Il mio organismo, contrariamente al palato, non ha gradito la Pastilla (la lasagna fessa) il piatto tipico di Fes e gli squisiti dolcini al miele, e stamattina so ‘n coma, porto la cacca e vado a dormire. Mi sveglio, vomito, poi vado a internet e mi incazzo col Veltroni finalmente risucitato (Roberto Elbacomunico, non walter ombra di protezione). Ho voglia di silenzio e grandi spazi, di profumo di ginestra e rosmarino e croste di sale marino sulla pelle sudata e invece mi trovo avvolto in una bolla di smog e ipocrisia. I motori della nuova Fes sono la droga e il cemento. È veramente teatrale questa impietosa “rappresentazione reale” del tramonto occidentale abbracciato a una soffocata alba Africana, il peggio di di due mondi, bimbi spacciatori per gente gonfia felice di aver trovato da fumare a basso prezzo. Impietoso e scontato il paragone col mondo semplice e puro, ma più di tutto retto e dignitoso, dei nobili pastori della montagna. Questa sciatta umanità urbana, mediocre e vile che si annulla nei fumi stordenti in questa globalizzata bassezza. Esercito di vili e falsamente ignari servi del sistema che ipocritamente contestano con trecce e simboli, consapevoli della merda che sono. E’ il mondo dei drogati quelli che finanziano e fanno proliferale nel mondo la disuguaglianza e il privilegio.

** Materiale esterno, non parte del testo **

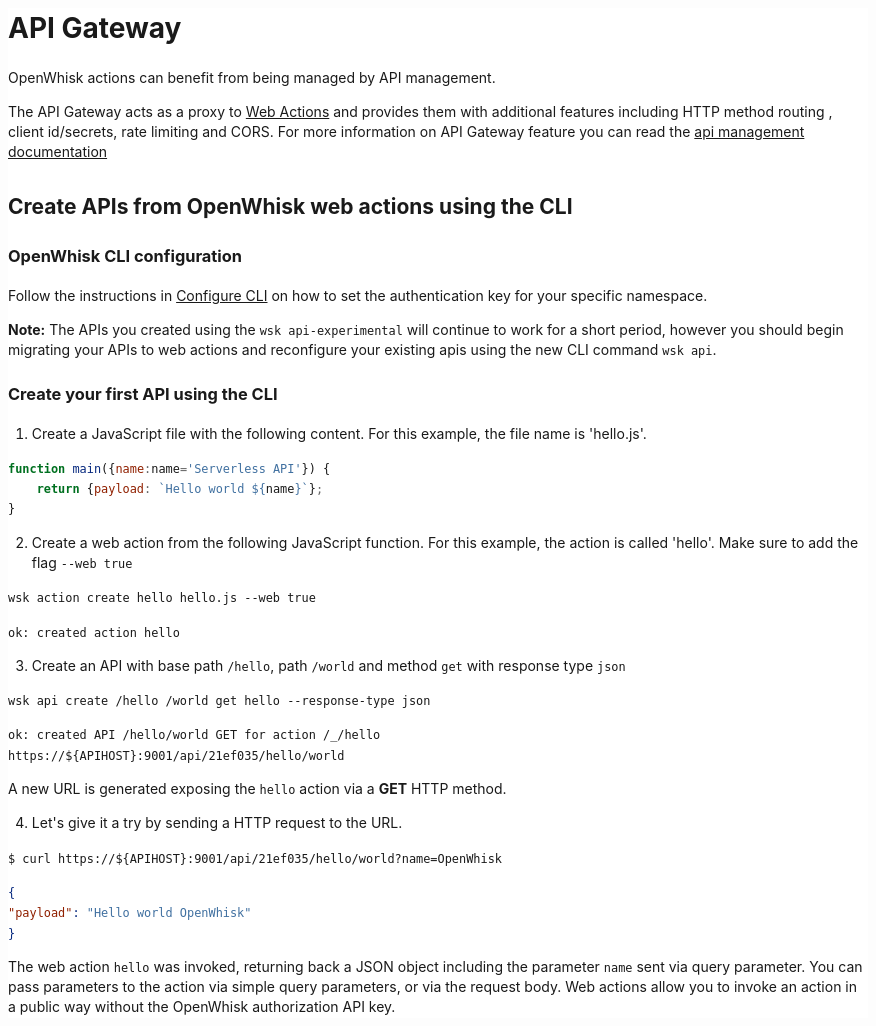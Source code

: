 # API Gateway

OpenWhisk actions can benefit from being managed by API management.

The API Gateway acts as a proxy to [Web Actions](webactions.md) and provides them with additional features including HTTP method routing , client id/secrets, rate limiting and CORS.
For more information on API Gateway feature you can read the [api management documentation](https://github.com/openwhisk/openwhisk-apigateway/blob/master/doc/v2/management_interface_v2.md)


## Create APIs from OpenWhisk web actions using the CLI

### OpenWhisk CLI configuration

Follow the instructions in [Configure CLI](./README.md#setting-up-the-openwhisk-cli) on how to set the authentication key for your specific namespace.

**Note:** The APIs you created using the `wsk api-experimental` will continue to work for a short period, however you should begin migrating your APIs to web actions and reconfigure your existing apis using the new CLI command `wsk api`.

### Create your first API using the CLI

1. Create a JavaScript file with the following content. For this example, the file name is 'hello.js'.
  ```javascript
  function main({name:name='Serverless API'}) {
      return {payload: `Hello world ${name}`};
  }
  ```
  
2. Create a web action from the following JavaScript function. For this example, the action is called 'hello'. Make sure to add the flag `--web true`
  
  ```
  wsk action create hello hello.js --web true
  ```
  ```
  ok: created action hello
  ```
  
3. Create an API with base path `/hello`, path `/world` and method `get` with response type `json`
  
  ```
  wsk api create /hello /world get hello --response-type json
  ```
  ```
  ok: created API /hello/world GET for action /_/hello
  https://${APIHOST}:9001/api/21ef035/hello/world
  ```
  A new URL is generated exposing the `hello` action via a __GET__ HTTP method.
  
4. Let's give it a try by sending a HTTP request to the URL.
  
  ```
  $ curl https://${APIHOST}:9001/api/21ef035/hello/world?name=OpenWhisk
  ```
  ```json
  {
  "payload": "Hello world OpenWhisk"
  }
  ```
  The web action `hello` was invoked, returning back a JSON object including the parameter `name` sent via query parameter. You can pass parameters to the action via simple query parameters, or via the request body. Web actions allow you to invoke an action in a public way without the OpenWhisk authorization API key.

Penso che non ci sia niente di più facile che controllare un mondo di drogati, larve che si devono drogare per dormire, drogare per trombare, per leggere e lavorare, gente senza stima ne amor proprio vero disastro sociale nel pianeta.

Voglio girare tutto il mondo e gridare contro droga e cemento.

   

Venerd?¨ 16 Maggio 2008 – Fes – Marocco

  Esami del sangue e cacca nel bussolotto, visita alla stazione ferroviaria (unico angolo della ville nouvelle senza traffico) per vedere gli orari dei treni diretti a Meknes, andiamo a vedere una bella mostra fotografica di un iraniano e poi si torna alla Medina. La cosa più assurda delle città marocchine è che le attività concorrenziali sono tutte in fila, è rimasto il concetto dei souk, ci sono i ristoranti tutti con lo stesso menù attaccati l’uno all’altro, poi i negozi di scarpe, le cremerie e via dicendo. “Ittalliano ancora quì?” “ la mulo dove sta? ” “Compra da me 00 prima qualità” me lo sento ripetere a sfinimento lungo la via da El Djedid a El Bali. Però la Medina è affascinante ti passano davanti migliaia di facce diverse e persone abbigliate nella maniera più disparata, la signora con il burka nero da cui non traspaiono nemmeno gli occhi, il punk a bestia ormai perso per sempre, le guide turistiche col cartellino dal falso sorriso stampato sotto sguardo acido, la ragazza appena uscita dall hamman che cammina con la testa fra le nuvole candida e sorridente avvolta in un profumato kaftano turchese con in mano il sacchetto nero dei panni sporchi, e poi ancora gente all’infinito in questo fiume caotico di magma umano; chissà quanti pensieri nascono e si avvinghiano in questo marasma, quanta diversità, quanta potenza, quanta bellezza e quanta bruttezza …quanta umanità.
   

Gioved?¨ 15 Maggio 2008 – Fes – Marocco

  Si lavora e poi si va dall’architetto Meliani il responsabile del consolato italiano per Fes e Meknes, che ho contattato per risolvere alcuni problemi relativi al rinnovo del passaporto e ai visti per entrare in Algeria. Il diplomatico ci accoglie con grande gentilezza, è un Fasso con origini italiane il nonno era di Genova, è ammirato per il nostro viaggio anche se lo ritiene un po’ folle e dice che mi darà una mano per pubblicare la storia della traversata dell’ Atlas. Sfruttiamo la pausa metropolitana per fare le analisi mediche. Tutto efficiente e caro, qui un povero le analisi del sangue e delle feci non se le può permettere. Il dottore è piuttosto contrariato quasi schifato quando gli racconto che in questi mesi ho bevuto e mangiato quasi tutti i giorni insieme alla gente dei villaggi, ne parla come se fossero quasi dei subumani, questo mondo a compartimenti stagni è nauseante. Battiato cantava povera patria, io penso povero mondo… ma cambierà, sì Cambierà.